Please restate, word for word, the lines below that begin at the one with "consisting of a" and end at the one with "the corresponding data". Leave out all other lines.

[[ DATA FOR ANALYSIS, beginning ]]

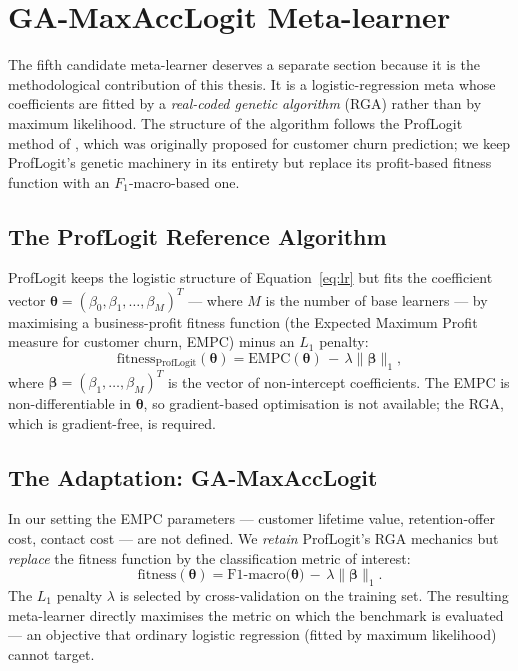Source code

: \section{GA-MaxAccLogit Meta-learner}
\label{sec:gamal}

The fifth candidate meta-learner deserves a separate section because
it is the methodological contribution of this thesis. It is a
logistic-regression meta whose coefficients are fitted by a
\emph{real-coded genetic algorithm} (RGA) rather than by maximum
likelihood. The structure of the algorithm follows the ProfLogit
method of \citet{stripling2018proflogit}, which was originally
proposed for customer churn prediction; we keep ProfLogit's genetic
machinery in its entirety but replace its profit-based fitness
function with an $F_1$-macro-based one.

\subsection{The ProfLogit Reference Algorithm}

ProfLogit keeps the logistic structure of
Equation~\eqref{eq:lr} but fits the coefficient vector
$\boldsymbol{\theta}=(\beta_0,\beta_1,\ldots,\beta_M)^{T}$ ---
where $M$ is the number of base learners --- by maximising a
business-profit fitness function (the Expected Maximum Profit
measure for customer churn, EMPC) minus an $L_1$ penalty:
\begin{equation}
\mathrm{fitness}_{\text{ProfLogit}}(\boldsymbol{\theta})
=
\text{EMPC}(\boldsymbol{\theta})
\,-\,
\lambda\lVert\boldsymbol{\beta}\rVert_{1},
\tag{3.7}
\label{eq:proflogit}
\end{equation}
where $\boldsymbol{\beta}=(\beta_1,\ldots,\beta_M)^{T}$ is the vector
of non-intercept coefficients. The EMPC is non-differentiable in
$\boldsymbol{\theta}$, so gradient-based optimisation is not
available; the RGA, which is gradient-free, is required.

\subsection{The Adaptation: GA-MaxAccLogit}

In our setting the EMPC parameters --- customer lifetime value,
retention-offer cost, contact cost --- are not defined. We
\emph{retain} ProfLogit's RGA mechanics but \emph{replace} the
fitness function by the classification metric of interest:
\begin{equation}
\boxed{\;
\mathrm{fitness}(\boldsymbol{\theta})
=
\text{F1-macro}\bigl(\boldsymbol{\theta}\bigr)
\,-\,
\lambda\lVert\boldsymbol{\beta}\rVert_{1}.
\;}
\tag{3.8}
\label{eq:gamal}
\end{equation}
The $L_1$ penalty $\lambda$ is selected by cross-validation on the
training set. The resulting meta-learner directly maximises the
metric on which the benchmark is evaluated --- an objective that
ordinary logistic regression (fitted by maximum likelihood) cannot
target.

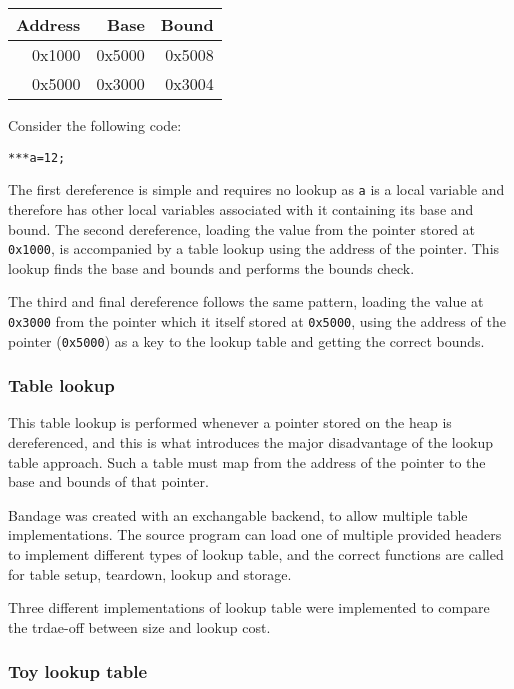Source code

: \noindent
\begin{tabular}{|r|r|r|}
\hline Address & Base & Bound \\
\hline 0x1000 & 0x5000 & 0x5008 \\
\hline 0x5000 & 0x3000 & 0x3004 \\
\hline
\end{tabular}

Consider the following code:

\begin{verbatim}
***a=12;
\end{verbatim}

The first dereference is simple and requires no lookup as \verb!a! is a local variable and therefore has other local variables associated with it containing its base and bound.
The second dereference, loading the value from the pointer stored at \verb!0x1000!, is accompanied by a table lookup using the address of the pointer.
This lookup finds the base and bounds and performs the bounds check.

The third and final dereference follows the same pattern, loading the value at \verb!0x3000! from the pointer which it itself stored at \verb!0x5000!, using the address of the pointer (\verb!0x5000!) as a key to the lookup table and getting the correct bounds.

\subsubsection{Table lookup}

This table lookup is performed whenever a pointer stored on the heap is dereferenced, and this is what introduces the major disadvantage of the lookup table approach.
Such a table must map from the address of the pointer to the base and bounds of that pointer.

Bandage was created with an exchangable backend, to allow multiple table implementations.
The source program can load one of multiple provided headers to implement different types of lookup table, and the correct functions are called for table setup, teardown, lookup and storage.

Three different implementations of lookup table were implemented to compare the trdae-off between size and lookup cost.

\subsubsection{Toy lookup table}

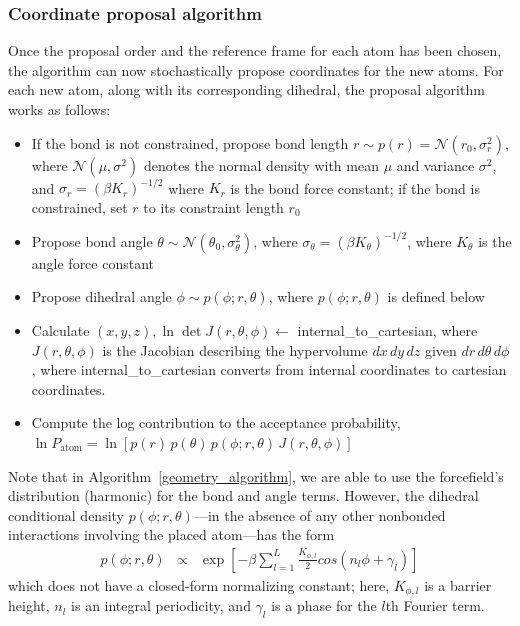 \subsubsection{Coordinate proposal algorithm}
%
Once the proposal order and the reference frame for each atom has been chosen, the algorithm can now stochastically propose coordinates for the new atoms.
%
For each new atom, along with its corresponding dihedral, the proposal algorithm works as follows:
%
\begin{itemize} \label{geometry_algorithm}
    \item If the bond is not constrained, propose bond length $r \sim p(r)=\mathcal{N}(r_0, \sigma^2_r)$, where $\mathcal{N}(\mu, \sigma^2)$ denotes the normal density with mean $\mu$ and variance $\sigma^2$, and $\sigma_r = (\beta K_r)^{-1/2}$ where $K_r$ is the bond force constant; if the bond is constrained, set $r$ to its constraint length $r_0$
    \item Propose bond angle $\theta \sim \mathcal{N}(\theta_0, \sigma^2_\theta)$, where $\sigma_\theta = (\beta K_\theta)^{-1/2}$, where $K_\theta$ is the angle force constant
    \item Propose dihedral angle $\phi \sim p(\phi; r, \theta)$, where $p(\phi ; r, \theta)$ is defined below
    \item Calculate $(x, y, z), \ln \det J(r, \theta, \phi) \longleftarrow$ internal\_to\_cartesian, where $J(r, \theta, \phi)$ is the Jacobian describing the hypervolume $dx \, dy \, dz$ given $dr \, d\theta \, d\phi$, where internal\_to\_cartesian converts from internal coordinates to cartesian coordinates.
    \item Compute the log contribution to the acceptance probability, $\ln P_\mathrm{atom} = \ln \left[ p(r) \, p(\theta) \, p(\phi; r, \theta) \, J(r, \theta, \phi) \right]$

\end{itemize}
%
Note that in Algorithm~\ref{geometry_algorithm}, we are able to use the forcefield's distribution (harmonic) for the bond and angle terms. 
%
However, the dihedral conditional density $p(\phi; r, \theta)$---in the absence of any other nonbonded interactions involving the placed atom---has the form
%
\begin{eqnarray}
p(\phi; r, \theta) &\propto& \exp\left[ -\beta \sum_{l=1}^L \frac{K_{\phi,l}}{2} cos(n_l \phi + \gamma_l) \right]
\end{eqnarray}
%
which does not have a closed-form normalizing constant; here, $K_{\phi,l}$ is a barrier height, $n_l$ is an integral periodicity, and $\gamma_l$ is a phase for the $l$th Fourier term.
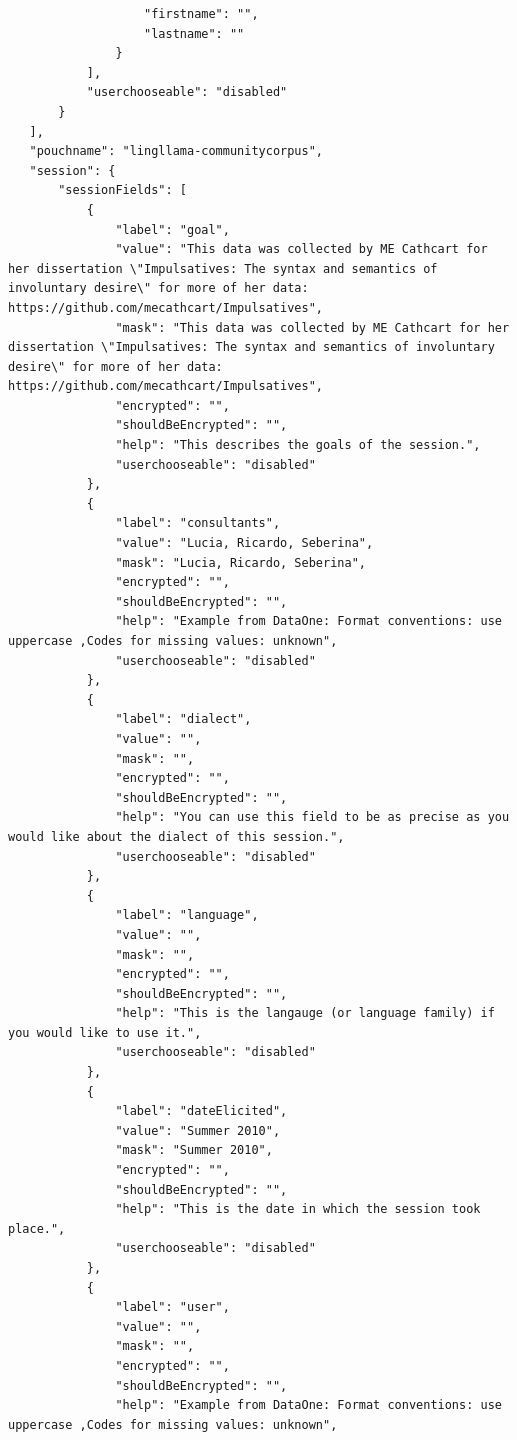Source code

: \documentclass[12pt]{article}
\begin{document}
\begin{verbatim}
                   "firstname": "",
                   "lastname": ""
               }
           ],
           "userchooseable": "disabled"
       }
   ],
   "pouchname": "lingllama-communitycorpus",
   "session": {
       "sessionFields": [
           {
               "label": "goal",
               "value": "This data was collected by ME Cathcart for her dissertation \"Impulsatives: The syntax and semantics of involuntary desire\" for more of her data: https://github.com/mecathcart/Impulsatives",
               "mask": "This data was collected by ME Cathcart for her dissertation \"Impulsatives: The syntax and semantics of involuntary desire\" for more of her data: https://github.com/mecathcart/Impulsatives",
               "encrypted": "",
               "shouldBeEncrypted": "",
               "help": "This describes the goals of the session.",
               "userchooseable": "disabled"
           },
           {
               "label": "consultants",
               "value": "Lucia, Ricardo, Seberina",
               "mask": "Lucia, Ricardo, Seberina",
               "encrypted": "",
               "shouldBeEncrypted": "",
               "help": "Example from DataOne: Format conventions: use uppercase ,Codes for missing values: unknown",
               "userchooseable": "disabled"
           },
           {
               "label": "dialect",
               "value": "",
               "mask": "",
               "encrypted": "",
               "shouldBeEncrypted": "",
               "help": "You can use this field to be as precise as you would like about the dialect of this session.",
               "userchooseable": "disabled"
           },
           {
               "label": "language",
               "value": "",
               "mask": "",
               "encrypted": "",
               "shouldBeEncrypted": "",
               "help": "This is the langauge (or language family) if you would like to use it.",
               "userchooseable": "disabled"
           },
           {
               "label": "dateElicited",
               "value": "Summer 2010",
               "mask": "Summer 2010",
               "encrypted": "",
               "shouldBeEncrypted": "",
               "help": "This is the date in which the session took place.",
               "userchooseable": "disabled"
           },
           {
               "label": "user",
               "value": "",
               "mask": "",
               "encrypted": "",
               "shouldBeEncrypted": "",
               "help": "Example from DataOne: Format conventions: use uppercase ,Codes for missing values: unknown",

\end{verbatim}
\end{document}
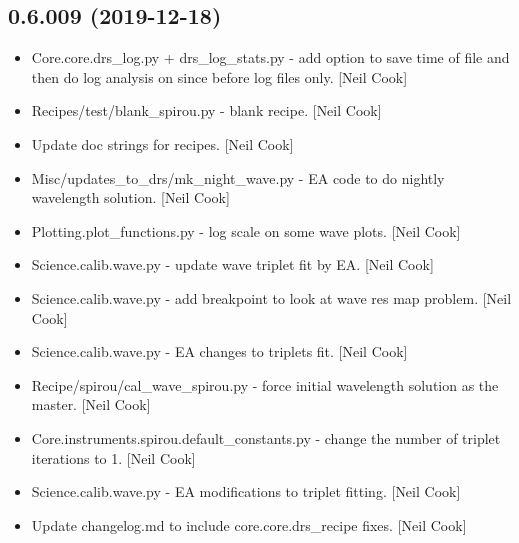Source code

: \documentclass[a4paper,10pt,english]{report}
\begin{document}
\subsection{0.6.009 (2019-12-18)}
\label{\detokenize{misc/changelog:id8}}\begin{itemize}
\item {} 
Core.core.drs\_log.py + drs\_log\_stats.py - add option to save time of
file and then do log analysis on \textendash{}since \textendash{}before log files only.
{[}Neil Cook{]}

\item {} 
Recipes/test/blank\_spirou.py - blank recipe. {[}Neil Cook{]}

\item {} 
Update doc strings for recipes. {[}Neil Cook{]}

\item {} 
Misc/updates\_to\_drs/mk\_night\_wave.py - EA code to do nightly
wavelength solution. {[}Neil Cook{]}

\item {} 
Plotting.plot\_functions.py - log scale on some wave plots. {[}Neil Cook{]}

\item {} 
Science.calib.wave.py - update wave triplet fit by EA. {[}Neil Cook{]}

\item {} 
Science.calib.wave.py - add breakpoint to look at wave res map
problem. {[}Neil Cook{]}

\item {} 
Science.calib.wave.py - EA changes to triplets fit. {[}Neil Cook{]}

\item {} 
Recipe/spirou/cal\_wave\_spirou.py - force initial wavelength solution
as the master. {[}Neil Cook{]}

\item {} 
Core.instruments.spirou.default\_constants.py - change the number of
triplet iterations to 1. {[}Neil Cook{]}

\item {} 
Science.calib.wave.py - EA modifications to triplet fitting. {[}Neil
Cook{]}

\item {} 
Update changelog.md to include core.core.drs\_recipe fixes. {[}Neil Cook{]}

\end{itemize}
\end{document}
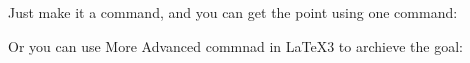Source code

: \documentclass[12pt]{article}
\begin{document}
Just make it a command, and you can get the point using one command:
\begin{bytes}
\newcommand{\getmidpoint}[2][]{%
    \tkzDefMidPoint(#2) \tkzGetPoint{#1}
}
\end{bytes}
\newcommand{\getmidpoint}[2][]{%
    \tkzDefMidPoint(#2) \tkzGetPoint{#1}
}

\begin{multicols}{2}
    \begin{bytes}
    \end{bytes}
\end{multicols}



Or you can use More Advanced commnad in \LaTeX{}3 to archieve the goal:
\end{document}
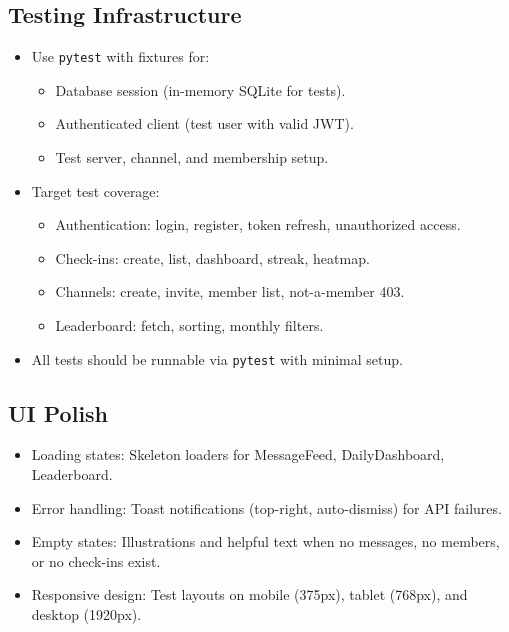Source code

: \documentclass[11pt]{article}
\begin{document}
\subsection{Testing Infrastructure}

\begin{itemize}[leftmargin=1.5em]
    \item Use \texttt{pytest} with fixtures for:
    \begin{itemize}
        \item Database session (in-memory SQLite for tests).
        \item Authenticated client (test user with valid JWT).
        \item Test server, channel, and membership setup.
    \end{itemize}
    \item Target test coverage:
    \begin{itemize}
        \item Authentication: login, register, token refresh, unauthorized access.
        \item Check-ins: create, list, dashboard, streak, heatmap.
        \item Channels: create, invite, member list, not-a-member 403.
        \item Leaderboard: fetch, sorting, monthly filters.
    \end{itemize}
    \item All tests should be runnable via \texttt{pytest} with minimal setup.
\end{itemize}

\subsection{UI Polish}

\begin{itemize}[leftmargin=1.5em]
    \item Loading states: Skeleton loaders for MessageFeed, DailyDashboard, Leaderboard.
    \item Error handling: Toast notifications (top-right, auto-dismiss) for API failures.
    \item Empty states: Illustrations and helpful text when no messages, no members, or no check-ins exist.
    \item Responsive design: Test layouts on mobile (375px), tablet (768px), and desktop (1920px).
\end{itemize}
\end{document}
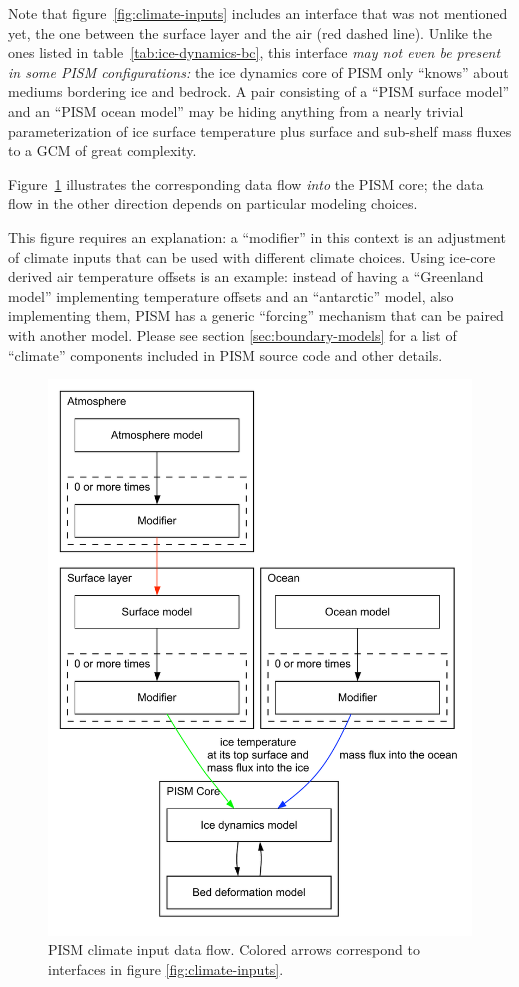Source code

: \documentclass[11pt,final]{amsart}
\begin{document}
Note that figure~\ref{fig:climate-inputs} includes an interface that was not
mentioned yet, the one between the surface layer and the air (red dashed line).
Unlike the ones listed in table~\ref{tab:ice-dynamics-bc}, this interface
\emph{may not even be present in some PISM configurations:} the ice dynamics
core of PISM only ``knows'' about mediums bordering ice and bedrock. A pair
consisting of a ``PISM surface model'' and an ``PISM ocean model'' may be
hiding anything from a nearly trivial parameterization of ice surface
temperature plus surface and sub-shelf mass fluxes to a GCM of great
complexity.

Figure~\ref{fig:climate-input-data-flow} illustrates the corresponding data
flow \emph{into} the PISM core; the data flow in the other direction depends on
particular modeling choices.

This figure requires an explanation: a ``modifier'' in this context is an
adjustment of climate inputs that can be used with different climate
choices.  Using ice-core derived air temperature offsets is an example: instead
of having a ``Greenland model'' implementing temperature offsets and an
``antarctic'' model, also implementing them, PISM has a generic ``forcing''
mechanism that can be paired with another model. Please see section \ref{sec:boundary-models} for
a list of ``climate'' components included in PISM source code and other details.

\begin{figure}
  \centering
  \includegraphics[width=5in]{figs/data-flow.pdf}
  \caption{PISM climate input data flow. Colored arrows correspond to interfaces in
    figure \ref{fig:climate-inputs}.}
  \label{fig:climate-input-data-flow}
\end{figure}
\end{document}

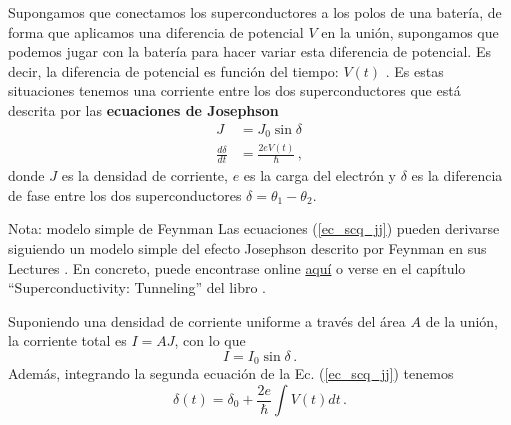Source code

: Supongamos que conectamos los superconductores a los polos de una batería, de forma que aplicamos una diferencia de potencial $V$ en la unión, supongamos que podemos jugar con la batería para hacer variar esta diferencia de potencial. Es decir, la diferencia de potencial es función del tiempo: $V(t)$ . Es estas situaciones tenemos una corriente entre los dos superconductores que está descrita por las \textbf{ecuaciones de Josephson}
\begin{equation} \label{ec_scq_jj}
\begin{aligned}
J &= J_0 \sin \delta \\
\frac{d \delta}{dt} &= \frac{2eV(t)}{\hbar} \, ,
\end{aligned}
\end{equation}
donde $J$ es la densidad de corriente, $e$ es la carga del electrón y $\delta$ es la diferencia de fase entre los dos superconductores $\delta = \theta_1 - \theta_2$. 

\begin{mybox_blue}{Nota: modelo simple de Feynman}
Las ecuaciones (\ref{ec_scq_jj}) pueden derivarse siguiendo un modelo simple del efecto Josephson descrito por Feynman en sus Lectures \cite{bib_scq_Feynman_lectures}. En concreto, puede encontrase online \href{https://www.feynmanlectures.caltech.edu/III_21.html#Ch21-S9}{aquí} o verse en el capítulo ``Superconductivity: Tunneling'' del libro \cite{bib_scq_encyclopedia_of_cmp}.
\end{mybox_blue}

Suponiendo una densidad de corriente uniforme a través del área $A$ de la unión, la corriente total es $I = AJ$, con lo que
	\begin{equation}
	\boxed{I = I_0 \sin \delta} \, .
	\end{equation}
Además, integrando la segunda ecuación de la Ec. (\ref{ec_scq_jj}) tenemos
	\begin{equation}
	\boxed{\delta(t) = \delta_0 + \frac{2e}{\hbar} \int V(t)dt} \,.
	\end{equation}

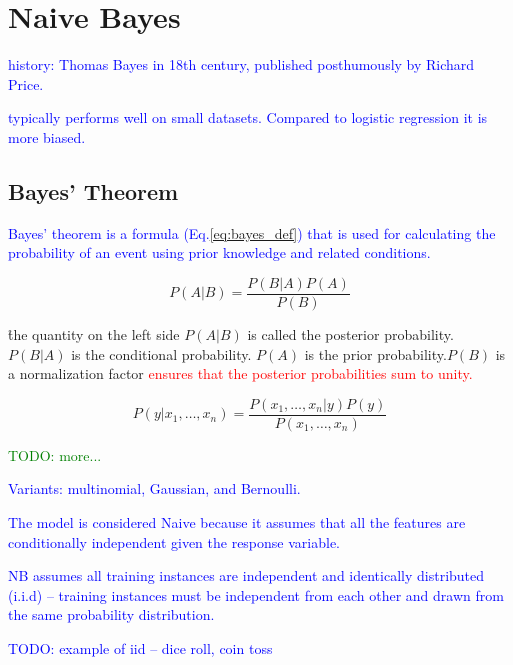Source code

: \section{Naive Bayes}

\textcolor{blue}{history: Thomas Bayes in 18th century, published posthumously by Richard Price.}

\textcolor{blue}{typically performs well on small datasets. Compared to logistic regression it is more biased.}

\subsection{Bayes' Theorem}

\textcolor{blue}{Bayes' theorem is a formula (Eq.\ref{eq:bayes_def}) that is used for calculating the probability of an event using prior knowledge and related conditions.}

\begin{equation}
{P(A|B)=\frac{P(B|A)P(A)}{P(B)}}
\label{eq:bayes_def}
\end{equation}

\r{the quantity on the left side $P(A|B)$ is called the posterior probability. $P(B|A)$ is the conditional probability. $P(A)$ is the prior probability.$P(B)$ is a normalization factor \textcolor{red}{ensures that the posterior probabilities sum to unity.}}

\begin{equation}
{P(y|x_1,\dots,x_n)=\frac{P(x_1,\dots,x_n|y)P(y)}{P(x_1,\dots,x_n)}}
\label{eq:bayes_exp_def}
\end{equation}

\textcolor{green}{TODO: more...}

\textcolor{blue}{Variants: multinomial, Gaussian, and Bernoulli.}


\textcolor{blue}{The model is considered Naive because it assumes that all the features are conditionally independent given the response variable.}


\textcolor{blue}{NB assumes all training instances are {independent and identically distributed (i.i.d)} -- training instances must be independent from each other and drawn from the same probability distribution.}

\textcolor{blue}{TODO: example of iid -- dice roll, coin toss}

[[ DATA FOR ANALYSIS, end ]]

* [SOLUTION TO THE PROBLEM]
consisting of a ``PISM surface model'' and an ``PISM ocean model'' may be
hiding anything from a nearly trivial parameterization of ice surface
temperature plus surface and sub-shelf mass fluxes to a GCM of great
complexity.

Figure~\ref{fig:climate-input-data-flow} illustrates the corresponding data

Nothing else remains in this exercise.